DOI: 10.1038/s41398-018-0340-2
Genetic associations with suicide attempt severity and genetic overlap with major depression
Suicide is a leading cause of death worldwide, with approximately 800,000 deaths in 2015 and many more nonfatal attempts that contribute to morbidity. To investigate the genetic basis of suicide attempt severity, the authors conducted a genome-wide association study in Yale-Penn cohorts, including European Americans (n = 2,439) and African Americans (n = 3,881). The discovery GWAS identified one genome-wide significant signal in European Americans near LDHB (rs1677091) and three genome-wide significant associations in African Americans: near ARNTL2 (rs683813), near FAH (rs72740082), and on chromosome 18 (rs11876255).
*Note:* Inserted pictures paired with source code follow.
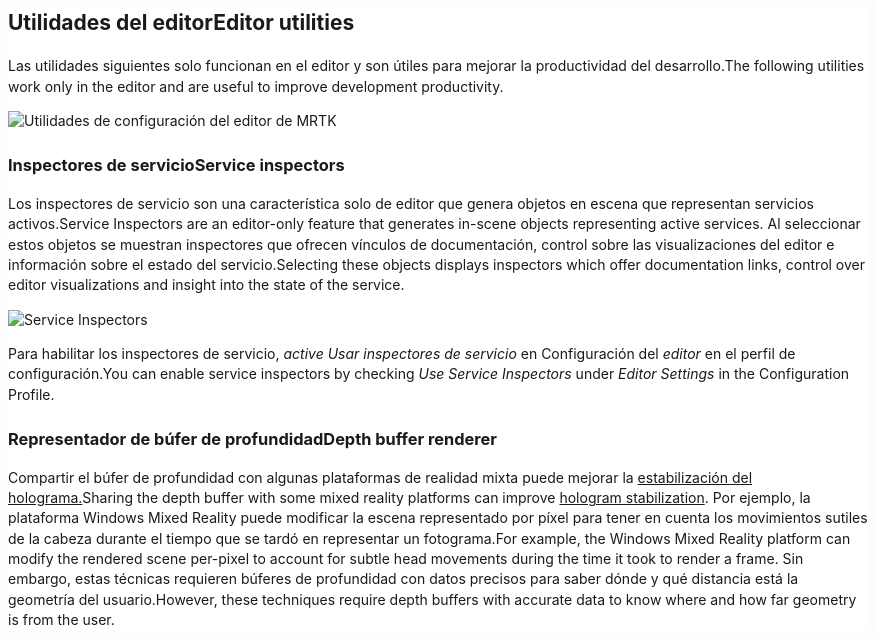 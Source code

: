 ## <a name="editor-utilities"></a><span data-ttu-id="5e309-281">Utilidades del editor</span><span class="sxs-lookup"><span data-stu-id="5e309-281">Editor utilities</span></span>

<span data-ttu-id="5e309-282">Las utilidades siguientes solo funcionan en el editor y son útiles para mejorar la productividad del desarrollo.</span><span class="sxs-lookup"><span data-stu-id="5e309-282">The following utilities work only in the editor and are useful to improve development productivity.</span></span>

![Utilidades de configuración del editor de MRTK](../features/images/mixed-reality-toolkit-configuration-profile-screens/MRTK_EditorConfiguration.png)

### <a name="service-inspectors"></a><span data-ttu-id="5e309-284">Inspectores de servicio</span><span class="sxs-lookup"><span data-stu-id="5e309-284">Service inspectors</span></span>

<span data-ttu-id="5e309-285">Los inspectores de servicio son una característica solo de editor que genera objetos en escena que representan servicios activos.</span><span class="sxs-lookup"><span data-stu-id="5e309-285">Service Inspectors are an editor-only feature that generates in-scene objects representing active services.</span></span> <span data-ttu-id="5e309-286">Al seleccionar estos objetos se muestran inspectores que ofrecen vínculos de documentación, control sobre las visualizaciones del editor e información sobre el estado del servicio.</span><span class="sxs-lookup"><span data-stu-id="5e309-286">Selecting these objects displays inspectors which offer documentation links, control over editor visualizations and insight into the state of the service.</span></span>

<img src="../features/images/mixed-reality-toolkit-configuration-profile-screens/MRTK_ServiceInspectors.PNG" width="350px" alt="Service Inspectors" style="display:block;">

<span data-ttu-id="5e309-287">Para habilitar los inspectores de servicio, *active Usar inspectores de servicio* en Configuración del *editor* en el perfil de configuración.</span><span class="sxs-lookup"><span data-stu-id="5e309-287">You can enable service inspectors by checking *Use Service Inspectors* under *Editor Settings* in the Configuration Profile.</span></span>

### <a name="depth-buffer-renderer"></a><span data-ttu-id="5e309-288">Representador de búfer de profundidad</span><span class="sxs-lookup"><span data-stu-id="5e309-288">Depth buffer renderer</span></span>

<span data-ttu-id="5e309-289">Compartir el búfer de profundidad con algunas plataformas de realidad mixta puede mejorar la [estabilización del holograma.](../performance/hologram-stabilization.md)</span><span class="sxs-lookup"><span data-stu-id="5e309-289">Sharing the depth buffer with some mixed reality platforms can improve [hologram stabilization](../performance/hologram-stabilization.md).</span></span> <span data-ttu-id="5e309-290">Por ejemplo, la plataforma Windows Mixed Reality puede modificar la escena representado por píxel para tener en cuenta los movimientos sutiles de la cabeza durante el tiempo que se tardó en representar un fotograma.</span><span class="sxs-lookup"><span data-stu-id="5e309-290">For example, the Windows Mixed Reality platform can modify the rendered scene per-pixel to account for subtle head movements during the time it took to render a frame.</span></span> <span data-ttu-id="5e309-291">Sin embargo, estas técnicas requieren búferes de profundidad con datos precisos para saber dónde y qué distancia está la geometría del usuario.</span><span class="sxs-lookup"><span data-stu-id="5e309-291">However, these techniques require depth buffers with accurate data to know where and how far geometry is from the user.</span></span>

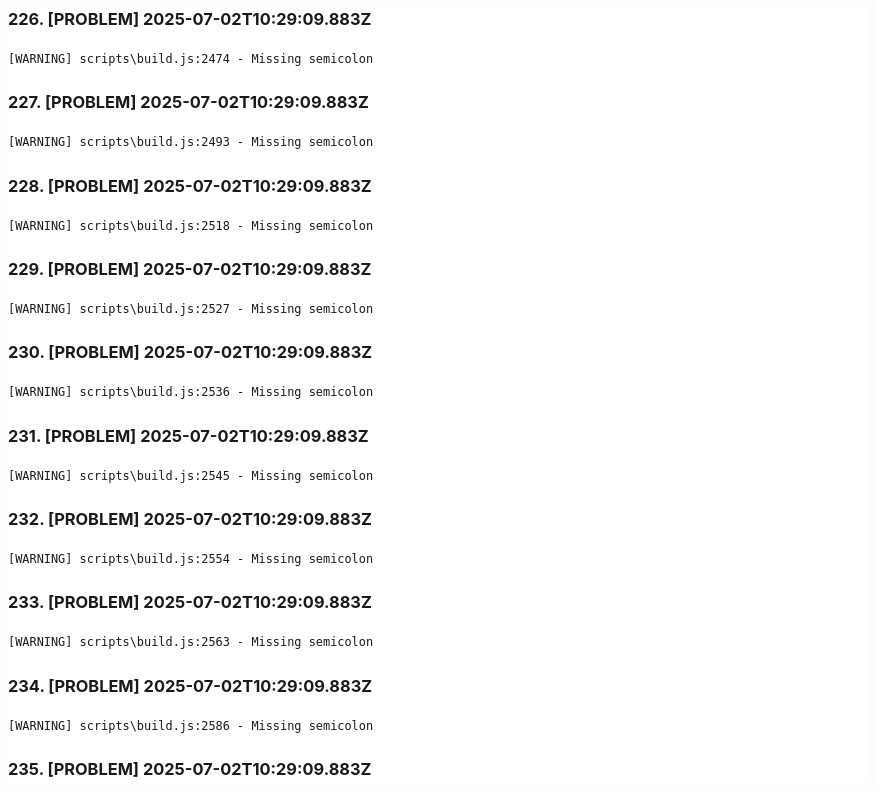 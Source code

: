 ### 226. [PROBLEM] 2025-07-02T10:29:09.883Z

```
[WARNING] scripts\build.js:2474 - Missing semicolon
```

### 227. [PROBLEM] 2025-07-02T10:29:09.883Z

```
[WARNING] scripts\build.js:2493 - Missing semicolon
```

### 228. [PROBLEM] 2025-07-02T10:29:09.883Z

```
[WARNING] scripts\build.js:2518 - Missing semicolon
```

### 229. [PROBLEM] 2025-07-02T10:29:09.883Z

```
[WARNING] scripts\build.js:2527 - Missing semicolon
```

### 230. [PROBLEM] 2025-07-02T10:29:09.883Z

```
[WARNING] scripts\build.js:2536 - Missing semicolon
```

### 231. [PROBLEM] 2025-07-02T10:29:09.883Z

```
[WARNING] scripts\build.js:2545 - Missing semicolon
```

### 232. [PROBLEM] 2025-07-02T10:29:09.883Z

```
[WARNING] scripts\build.js:2554 - Missing semicolon
```

### 233. [PROBLEM] 2025-07-02T10:29:09.883Z

```
[WARNING] scripts\build.js:2563 - Missing semicolon
```

### 234. [PROBLEM] 2025-07-02T10:29:09.883Z

```
[WARNING] scripts\build.js:2586 - Missing semicolon
```

### 235. [PROBLEM] 2025-07-02T10:29:09.883Z
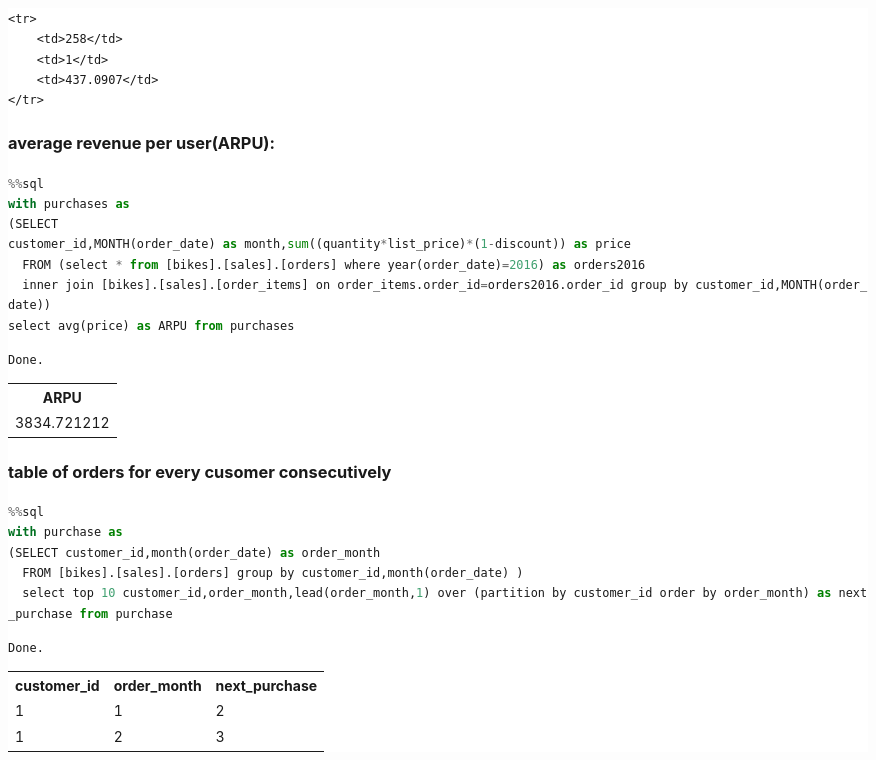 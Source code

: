     <tr>
        <td>258</td>
        <td>1</td>
        <td>437.0907</td>
    </tr>
</table>



### average revenue per user(ARPU):


```python
%%sql
with purchases as
(SELECT
customer_id,MONTH(order_date) as month,sum((quantity*list_price)*(1-discount)) as price
  FROM (select * from [bikes].[sales].[orders] where year(order_date)=2016) as orders2016
  inner join [bikes].[sales].[order_items] on order_items.order_id=orders2016.order_id group by customer_id,MONTH(order_date))
select avg(price) as ARPU from purchases
```

    Done.
    




<table>
    <tr>
        <th>ARPU</th>
    </tr>
    <tr>
        <td>3834.721212</td>
    </tr>
</table>



### table of orders for every cusomer consecutively


```python
%%sql
with purchase as 
(SELECT customer_id,month(order_date) as order_month
  FROM [bikes].[sales].[orders] group by customer_id,month(order_date) )
  select top 10 customer_id,order_month,lead(order_month,1) over (partition by customer_id order by order_month) as next_purchase from purchase
```

    Done.
    




<table>
    <tr>
        <th>customer_id</th>
        <th>order_month</th>
        <th>next_purchase</th>
    </tr>
    <tr>
        <td>1</td>
        <td>1</td>
        <td>2</td>
    </tr>
    <tr>
        <td>1</td>
        <td>2</td>
        <td>3</td> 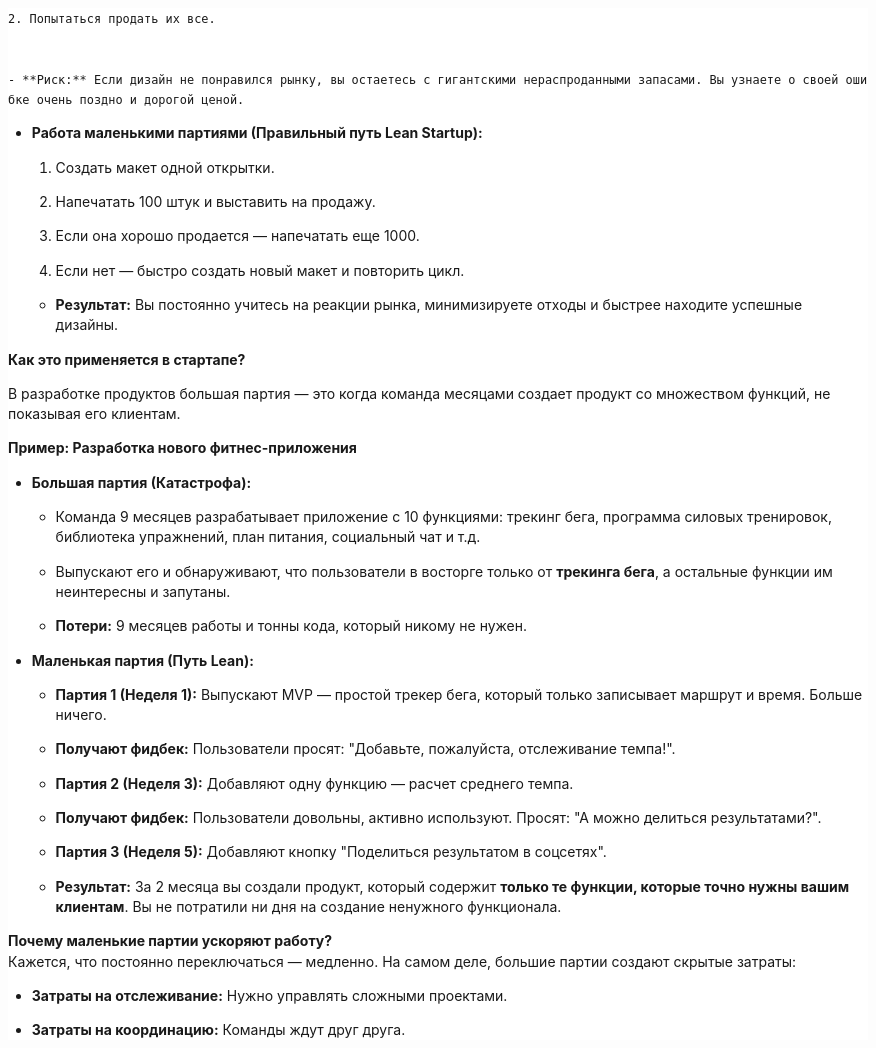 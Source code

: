     2. Попытаться продать их все.
        
    
    - **Риск:** Если дизайн не понравился рынку, вы остаетесь с гигантскими нераспроданными запасами. Вы узнаете о своей ошибке очень поздно и дорогой ценой.
        
- **Работа маленькими партиями (Правильный путь Lean Startup):**
    
    1. Создать макет одной открытки.
        
    2. Напечатать 100 штук и выставить на продажу.
        
    3. Если она хорошо продается — напечатать еще 1000.
        
    4. Если нет — быстро создать новый макет и повторить цикл.
        
    
    - **Результат:** Вы постоянно учитесь на реакции рынка, минимизируете отходы и быстрее находите успешные дизайны.
        

**Как это применяется в стартапе?**

В разработке продуктов большая партия — это когда команда месяцами создает продукт со множеством функций, не показывая его клиентам.

**Пример: Разработка нового фитнес-приложения**

- **Большая партия (Катастрофа):**
    
    - Команда 9 месяцев разрабатывает приложение с 10 функциями: трекинг бега, программа силовых тренировок, библиотека упражнений, план питания, социальный чат и т.д.
        
    - Выпускают его и обнаруживают, что пользователи в восторге только от **трекинга бега**, а остальные функции им неинтересны и запутаны.
        
    - **Потери:** 9 месяцев работы и тонны кода, который никому не нужен.
        
- **Маленькая партия (Путь Lean):**
    
    - **Партия 1 (Неделя 1):** Выпускают MVP — простой трекер бега, который только записывает маршрут и время. Больше ничего.
        
    - **Получают фидбек:** Пользователи просят: "Добавьте, пожалуйста, отслеживание темпа!".
        
    - **Партия 2 (Неделя 3):** Добавляют одну функцию — расчет среднего темпа.
        
    - **Получают фидбек:** Пользователи довольны, активно используют. Просят: "А можно делиться результатами?".
        
    - **Партия 3 (Неделя 5):** Добавляют кнопку "Поделиться результатом в соцсетях".
        
    - **Результат:** За 2 месяца вы создали продукт, который содержит **только те функции, которые точно нужны вашим клиентам**. Вы не потратили ни дня на создание ненужного функционала.
        

**Почему маленькие партии ускоряют работу?**  
Кажется, что постоянно переключаться — медленно. На самом деле, большие партии создают скрытые затраты:

- **Затраты на отслеживание:** Нужно управлять сложными проектами.
    
- **Затраты на координацию:** Команды ждут друг друга.
     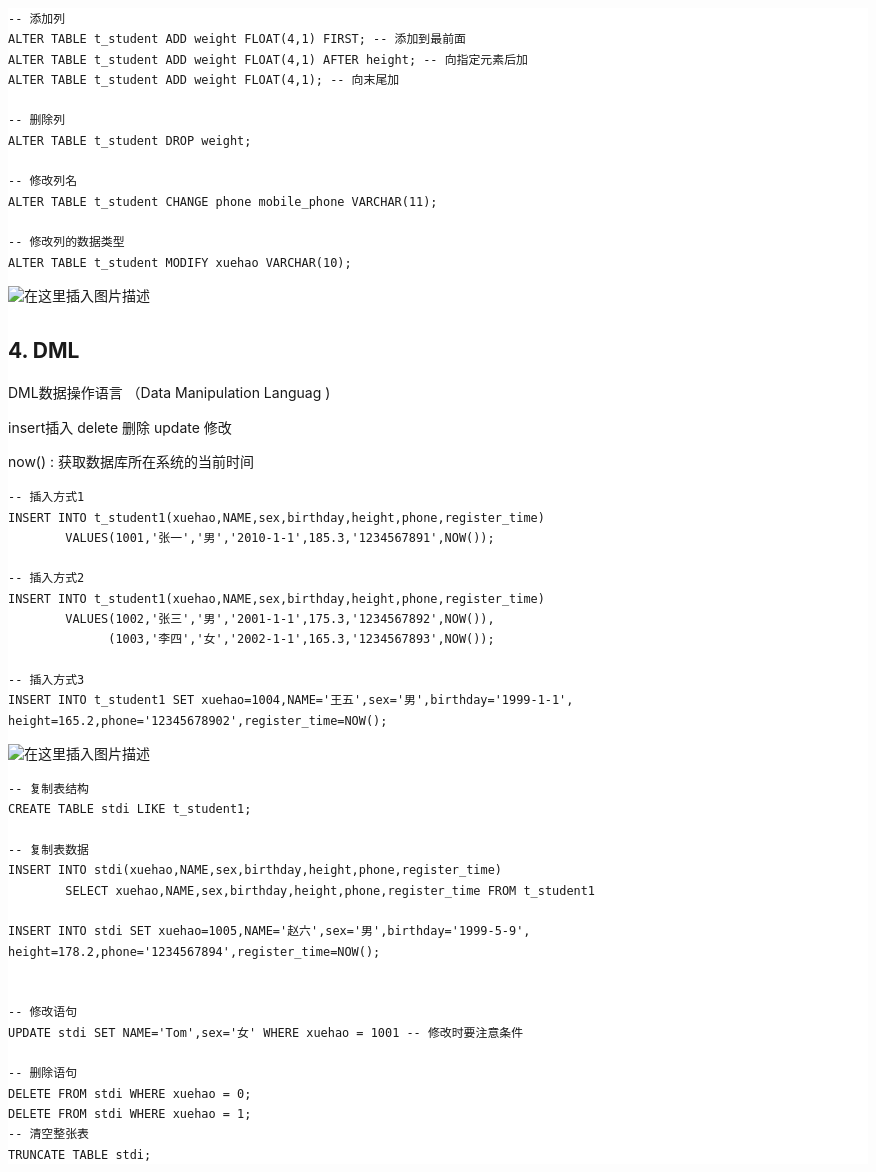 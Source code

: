 
```mysql
-- 添加列
ALTER TABLE t_student ADD weight FLOAT(4,1) FIRST; -- 添加到最前面
ALTER TABLE t_student ADD weight FLOAT(4,1) AFTER height; -- 向指定元素后加 
ALTER TABLE t_student ADD weight FLOAT(4,1); -- 向末尾加

-- 删除列
ALTER TABLE t_student DROP weight;

-- 修改列名
ALTER TABLE t_student CHANGE phone mobile_phone VARCHAR(11);

-- 修改列的数据类型
ALTER TABLE t_student MODIFY xuehao VARCHAR(10);
```

![在这里插入图片描述](https://img-blog.csdnimg.cn/8b1c2e09fc184f609b4ce7c502e35283.jpg?x-oss-process=image/watermark,type_ZHJvaWRzYW5zZmFsbGJhY2s,shadow_50,text_Q1NETiBAbGFubGVpaGho,size_20,color_FFFFFF,t_70,g_se,x_16#pic_center)




## 4. DML  

DML数据操作语言 （Data Manipulation Languag )

insert插入 delete 删除 update 修改 

now() : 获取数据库所在系统的当前时间

```mysql
-- 插入方式1
INSERT INTO t_student1(xuehao,NAME,sex,birthday,height,phone,register_time)
		VALUES(1001,'张一','男','2010-1-1',185.3,'1234567891',NOW());
		    
-- 插入方式2
INSERT INTO t_student1(xuehao,NAME,sex,birthday,height,phone,register_time)
		VALUES(1002,'张三','男','2001-1-1',175.3,'1234567892',NOW()),
		      (1003,'李四','女','2002-1-1',165.3,'1234567893',NOW());

-- 插入方式3
INSERT INTO t_student1 SET xuehao=1004,NAME='王五',sex='男',birthday='1999-1-1',
height=165.2,phone='12345678902',register_time=NOW();
```

![在这里插入图片描述](https://img-blog.csdnimg.cn/845202d23cc149d9a099ade4c31e449c.jpg?x-oss-process=image/watermark,type_ZHJvaWRzYW5zZmFsbGJhY2s,shadow_50,text_Q1NETiBAbGFubGVpaGho,size_20,color_FFFFFF,t_70,g_se,x_16#pic_center)


```mysql
-- 复制表结构
CREATE TABLE stdi LIKE t_student1;

-- 复制表数据
INSERT INTO stdi(xuehao,NAME,sex,birthday,height,phone,register_time)
		SELECT xuehao,NAME,sex,birthday,height,phone,register_time FROM t_student1

INSERT INTO stdi SET xuehao=1005,NAME='赵六',sex='男',birthday='1999-5-9',
height=178.2,phone='1234567894',register_time=NOW();


-- 修改语句
UPDATE stdi SET NAME='Tom',sex='女' WHERE xuehao = 1001 -- 修改时要注意条件

-- 删除语句
DELETE FROM stdi WHERE xuehao = 0;
DELETE FROM stdi WHERE xuehao = 1;
-- 清空整张表
TRUNCATE TABLE stdi;
```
Limited replication in independent Army-STARRS cohorts supported several findings: the LDHB locus replicated in a Latino sample, and a variant in linkage disequilibrium with the FAH signal replicated in African Americans. A trans-population meta-analysis increased the total sample to over 20,000 individuals. Finally, polygenic risk score analysis showed a significant genetic overlap between suicide attempt severity and major depressive disorder, consistent with shared common-variant influences. The identified loci implicate pathways involved in anaerobic energy metabolism, circadian clock regulation, and tyrosine catabolism, providing new molecular insights into the biology underlying suicidal behavior.
This article summarizes published research findings. It does not provide medical advice. Clinical decisions should be made in consultation with qualified health professionals.